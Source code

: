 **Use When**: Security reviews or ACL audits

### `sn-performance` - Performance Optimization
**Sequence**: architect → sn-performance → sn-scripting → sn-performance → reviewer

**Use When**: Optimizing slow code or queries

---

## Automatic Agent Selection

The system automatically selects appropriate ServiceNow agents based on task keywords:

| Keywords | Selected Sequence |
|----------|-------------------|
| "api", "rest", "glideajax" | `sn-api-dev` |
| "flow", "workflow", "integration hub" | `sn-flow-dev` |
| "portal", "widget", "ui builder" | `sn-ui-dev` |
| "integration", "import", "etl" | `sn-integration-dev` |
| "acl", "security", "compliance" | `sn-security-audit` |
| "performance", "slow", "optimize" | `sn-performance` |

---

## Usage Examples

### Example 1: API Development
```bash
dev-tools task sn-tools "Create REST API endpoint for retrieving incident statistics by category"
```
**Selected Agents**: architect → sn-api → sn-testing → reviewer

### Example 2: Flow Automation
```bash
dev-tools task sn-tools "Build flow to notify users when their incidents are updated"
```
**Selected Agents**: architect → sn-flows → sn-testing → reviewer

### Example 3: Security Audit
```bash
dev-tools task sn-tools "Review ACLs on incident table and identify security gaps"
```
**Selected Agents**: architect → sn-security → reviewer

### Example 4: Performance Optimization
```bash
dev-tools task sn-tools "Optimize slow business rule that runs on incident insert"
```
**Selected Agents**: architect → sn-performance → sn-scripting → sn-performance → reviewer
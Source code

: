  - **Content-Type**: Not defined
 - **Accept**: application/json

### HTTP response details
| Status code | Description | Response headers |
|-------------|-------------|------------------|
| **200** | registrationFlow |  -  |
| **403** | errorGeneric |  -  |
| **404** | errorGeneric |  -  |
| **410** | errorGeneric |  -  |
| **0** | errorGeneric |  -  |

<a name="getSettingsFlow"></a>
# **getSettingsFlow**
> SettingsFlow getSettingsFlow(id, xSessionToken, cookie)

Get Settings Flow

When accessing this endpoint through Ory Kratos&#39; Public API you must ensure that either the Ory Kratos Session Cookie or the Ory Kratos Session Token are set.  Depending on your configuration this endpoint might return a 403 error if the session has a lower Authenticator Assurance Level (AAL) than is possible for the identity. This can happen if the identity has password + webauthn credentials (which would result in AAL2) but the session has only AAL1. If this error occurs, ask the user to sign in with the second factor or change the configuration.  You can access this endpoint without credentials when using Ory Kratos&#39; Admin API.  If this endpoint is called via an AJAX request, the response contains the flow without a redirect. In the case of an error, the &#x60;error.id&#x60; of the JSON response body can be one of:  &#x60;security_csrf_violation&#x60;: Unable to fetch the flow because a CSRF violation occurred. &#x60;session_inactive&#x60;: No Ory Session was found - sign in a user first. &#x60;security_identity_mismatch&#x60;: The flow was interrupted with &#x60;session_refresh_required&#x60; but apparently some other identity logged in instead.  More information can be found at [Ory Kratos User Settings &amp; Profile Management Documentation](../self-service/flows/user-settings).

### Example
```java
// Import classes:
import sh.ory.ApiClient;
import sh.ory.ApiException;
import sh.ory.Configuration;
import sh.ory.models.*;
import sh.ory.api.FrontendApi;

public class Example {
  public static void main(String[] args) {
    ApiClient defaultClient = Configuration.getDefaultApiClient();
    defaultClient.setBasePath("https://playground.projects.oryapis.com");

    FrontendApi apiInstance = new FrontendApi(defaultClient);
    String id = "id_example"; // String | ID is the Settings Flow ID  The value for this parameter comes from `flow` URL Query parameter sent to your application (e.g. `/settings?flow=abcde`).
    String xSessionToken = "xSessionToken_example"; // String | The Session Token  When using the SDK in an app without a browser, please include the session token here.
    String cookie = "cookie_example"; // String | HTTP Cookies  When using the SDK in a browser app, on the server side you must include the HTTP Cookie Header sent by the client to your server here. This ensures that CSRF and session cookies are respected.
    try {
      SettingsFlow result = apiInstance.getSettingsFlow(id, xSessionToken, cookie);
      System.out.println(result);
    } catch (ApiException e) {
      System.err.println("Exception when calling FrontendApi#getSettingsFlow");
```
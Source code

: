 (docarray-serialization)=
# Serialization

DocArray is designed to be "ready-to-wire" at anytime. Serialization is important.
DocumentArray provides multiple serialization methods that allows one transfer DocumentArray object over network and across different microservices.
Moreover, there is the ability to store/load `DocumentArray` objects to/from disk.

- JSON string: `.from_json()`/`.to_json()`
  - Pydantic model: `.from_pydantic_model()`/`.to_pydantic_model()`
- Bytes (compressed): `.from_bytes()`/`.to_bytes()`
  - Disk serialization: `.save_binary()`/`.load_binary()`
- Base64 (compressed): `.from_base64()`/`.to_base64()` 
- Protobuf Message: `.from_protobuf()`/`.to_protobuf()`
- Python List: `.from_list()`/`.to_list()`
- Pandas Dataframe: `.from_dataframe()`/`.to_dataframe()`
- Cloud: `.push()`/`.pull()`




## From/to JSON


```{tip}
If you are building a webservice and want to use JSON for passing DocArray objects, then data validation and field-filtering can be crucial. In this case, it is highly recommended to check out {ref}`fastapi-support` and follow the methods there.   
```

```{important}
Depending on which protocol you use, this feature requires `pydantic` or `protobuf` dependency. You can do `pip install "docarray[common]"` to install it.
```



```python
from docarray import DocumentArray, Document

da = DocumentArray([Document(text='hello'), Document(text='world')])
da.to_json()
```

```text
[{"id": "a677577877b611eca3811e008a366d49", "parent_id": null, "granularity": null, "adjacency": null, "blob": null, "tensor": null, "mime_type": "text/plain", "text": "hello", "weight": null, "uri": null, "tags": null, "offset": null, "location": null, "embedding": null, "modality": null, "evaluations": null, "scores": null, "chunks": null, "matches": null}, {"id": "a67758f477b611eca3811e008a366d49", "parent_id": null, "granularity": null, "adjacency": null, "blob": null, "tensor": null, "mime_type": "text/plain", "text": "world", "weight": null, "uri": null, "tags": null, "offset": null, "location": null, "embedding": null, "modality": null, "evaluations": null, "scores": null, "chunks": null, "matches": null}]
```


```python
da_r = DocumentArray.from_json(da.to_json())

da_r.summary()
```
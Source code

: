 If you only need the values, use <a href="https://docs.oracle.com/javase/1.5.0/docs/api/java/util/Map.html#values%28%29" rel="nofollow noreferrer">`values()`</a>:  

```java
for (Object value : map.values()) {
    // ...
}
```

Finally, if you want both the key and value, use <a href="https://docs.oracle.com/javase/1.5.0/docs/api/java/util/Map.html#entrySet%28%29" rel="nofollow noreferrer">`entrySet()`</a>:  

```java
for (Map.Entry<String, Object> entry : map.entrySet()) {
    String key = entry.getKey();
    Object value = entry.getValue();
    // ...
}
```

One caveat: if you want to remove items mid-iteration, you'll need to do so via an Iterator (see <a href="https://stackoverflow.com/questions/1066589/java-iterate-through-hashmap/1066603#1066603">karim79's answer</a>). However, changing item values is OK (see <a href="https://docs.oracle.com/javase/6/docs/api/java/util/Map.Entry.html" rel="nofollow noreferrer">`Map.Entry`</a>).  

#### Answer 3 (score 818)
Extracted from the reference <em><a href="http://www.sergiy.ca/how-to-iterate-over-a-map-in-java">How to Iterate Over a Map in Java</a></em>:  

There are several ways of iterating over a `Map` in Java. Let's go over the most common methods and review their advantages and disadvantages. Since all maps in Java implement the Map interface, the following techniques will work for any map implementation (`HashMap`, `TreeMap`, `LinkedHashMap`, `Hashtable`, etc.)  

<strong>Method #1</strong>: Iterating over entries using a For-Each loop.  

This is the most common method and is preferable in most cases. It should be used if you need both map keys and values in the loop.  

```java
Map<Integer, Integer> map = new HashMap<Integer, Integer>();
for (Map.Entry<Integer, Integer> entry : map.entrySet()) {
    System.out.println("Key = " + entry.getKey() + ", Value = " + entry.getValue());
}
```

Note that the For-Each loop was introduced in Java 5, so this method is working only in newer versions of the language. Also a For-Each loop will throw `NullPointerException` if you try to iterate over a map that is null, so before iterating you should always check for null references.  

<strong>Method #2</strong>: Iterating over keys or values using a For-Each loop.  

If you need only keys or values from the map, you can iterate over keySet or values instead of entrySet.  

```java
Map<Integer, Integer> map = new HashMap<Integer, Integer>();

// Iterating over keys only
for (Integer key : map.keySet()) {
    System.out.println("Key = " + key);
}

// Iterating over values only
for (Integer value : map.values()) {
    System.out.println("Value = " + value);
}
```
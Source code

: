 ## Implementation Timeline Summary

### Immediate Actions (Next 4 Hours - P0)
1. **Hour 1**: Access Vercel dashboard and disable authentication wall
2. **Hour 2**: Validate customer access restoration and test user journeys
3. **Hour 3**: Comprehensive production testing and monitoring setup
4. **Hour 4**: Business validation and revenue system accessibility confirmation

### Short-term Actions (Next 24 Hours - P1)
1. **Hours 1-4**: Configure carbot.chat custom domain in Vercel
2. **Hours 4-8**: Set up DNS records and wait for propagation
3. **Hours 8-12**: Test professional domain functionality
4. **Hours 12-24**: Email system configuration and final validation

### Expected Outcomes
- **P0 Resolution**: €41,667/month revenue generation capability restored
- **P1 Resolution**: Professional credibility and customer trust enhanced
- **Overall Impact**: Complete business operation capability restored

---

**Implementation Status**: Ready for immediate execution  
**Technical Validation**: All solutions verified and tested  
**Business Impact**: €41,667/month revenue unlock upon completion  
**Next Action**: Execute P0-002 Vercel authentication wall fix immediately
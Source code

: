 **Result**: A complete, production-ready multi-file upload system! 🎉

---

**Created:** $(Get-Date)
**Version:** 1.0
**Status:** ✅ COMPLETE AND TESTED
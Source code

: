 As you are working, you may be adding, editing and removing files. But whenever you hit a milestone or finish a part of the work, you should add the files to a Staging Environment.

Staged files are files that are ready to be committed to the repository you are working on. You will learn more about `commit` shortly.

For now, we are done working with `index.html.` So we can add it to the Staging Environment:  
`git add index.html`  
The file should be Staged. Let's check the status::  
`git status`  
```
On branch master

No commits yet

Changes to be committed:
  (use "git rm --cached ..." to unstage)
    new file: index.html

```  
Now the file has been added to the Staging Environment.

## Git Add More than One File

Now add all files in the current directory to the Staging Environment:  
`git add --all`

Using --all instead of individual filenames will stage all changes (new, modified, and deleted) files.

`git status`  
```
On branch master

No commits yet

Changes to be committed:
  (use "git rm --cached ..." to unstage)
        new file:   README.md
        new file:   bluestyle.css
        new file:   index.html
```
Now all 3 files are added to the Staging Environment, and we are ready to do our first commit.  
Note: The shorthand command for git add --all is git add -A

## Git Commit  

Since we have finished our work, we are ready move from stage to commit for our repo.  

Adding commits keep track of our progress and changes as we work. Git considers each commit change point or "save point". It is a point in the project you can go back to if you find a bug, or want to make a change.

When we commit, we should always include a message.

• • • • •

» What you have to do
From the entries above, print the lines beginning at the one with "### Example 4: Performance Optimization" and stopping after the one with "Get Settings Flow", exactly as written and with nothing else.

» Response area
### Example 4: Performance Optimization
```bash
dev-tools task sn-tools "Optimize slow business rule that runs on incident insert"
```
**Selected Agents**: architect → sn-performance → sn-scripting → sn-performance → reviewer
Source code

:  - **Content-Type**: Not defined
 - **Accept**: application/json

### HTTP response details
| Status code | Description | Response headers |
|-------------|-------------|------------------|
| **200** | registrationFlow |  -  |
| **403** | errorGeneric |  -  |
| **404** | errorGeneric |  -  |
| **410** | errorGeneric |  -  |
| **0** | errorGeneric |  -  |

<a name="getSettingsFlow"></a>
# **getSettingsFlow**
> SettingsFlow getSettingsFlow(id, xSessionToken, cookie)

Get Settings Flow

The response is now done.